Just what the hell-o does any of that have to do with appointing pro child killing individuals to a commission entrusted to protect the lives of children? 

 

The answer is nadda in case it's not obvious.

I think it does have to do with it. The Pope seems not to buy into the pro-life ideology's pushing of everything to an extreme, where abortion becomes the lens through which everything is seen.

16 hours ago, Nihil Obstat said:

https://en.wikipedia.org/wiki/Postmodern_philosophy

Postmodern philosophy is a philosophical direction which is critical of certain foundational assumptions of Western philosophy and especially of the 18th-century Enlightenment. It emphasizes the importance of power relationships, personalization and discourse in the "construction" of truth and world views. Postmodernists deny that an objective reality exists, and deny that there are objective moral values.[1]

Postmodern philosophy is often particularly skeptical about simple binary oppositions characteristic of structuralism, emphasizing the problem of the philosopher cleanly distinguishing knowledge from ignorance, social progress from reversion, dominance from submission, good from bad, and presence from absence.[2][3]

Postmodern philosophy has strong relations with the substantial literature of critical theory.[4]

 

Thanks. That's a pretty broad brush though. Most of those things can be said of many currents of thought. Modernism was also a rupture of Enlightenment thought, and Enlightenment thought was a rupture of medieval thought. There is a long mystical tradition of unknowing, questioning the world's assumptions. 

When I think of post-modernism, I think of a sort of meta-thinking, a deconstruction, but deconstruction does not have to renounce construction, but to see it anew.

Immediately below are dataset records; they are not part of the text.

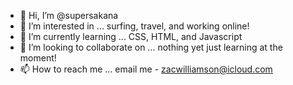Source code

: - 👋 Hi, I’m @supersakana
- 👀 I’m interested in ... surfing, travel, and working online!
- 🌱 I’m currently learning ... CSS, HTML, and Javascript
- 💞️ I’m looking to collaborate on ... nothing yet just learning at the moment!
- 📫 How to reach me ... email me - zacwilliamson@icloud.com

<!---
supersakana/supersakana is a ✨ special ✨ repository because its `README.md` (this file) appears on your GitHub profile.
You can click the Preview link to take a look at your changes.
--->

On 6/17/2017 at 9:19 AM, Jack4 said:

 

 

St Thomas and other scholastic doctors made God the object of their study, their philosophical inquiry; yet their reverence to the Lord was not lacking. 

 

Image result for aquinas

There's a saying, I'm not sure who said it, that Thomas himself wasn't a Thomist. In other words, inquiry becomes a system, and that system creates a fixed idea of the world that becomes a farce, because it cant think outside itself. Even in the middle ages, scholasticism was parodied as a system. We can speak of "Thomism" or "scholasticism" precisely because they are dead systems, they are thoroughly seen as part of another historical world, or rather, a specific historical world. The church got stuck in that scholastic system after the Reformation, and it wasn't until Vatican II that the church really returned to earlier sources. That's my point about the pro-life movement, it is a modern political ideology, it is not Catholicism or Christianity. It can be analyzed and criticized much as we do the political religion of the middle ages. The only difference is we are not at a distance from our times as we are from theirs.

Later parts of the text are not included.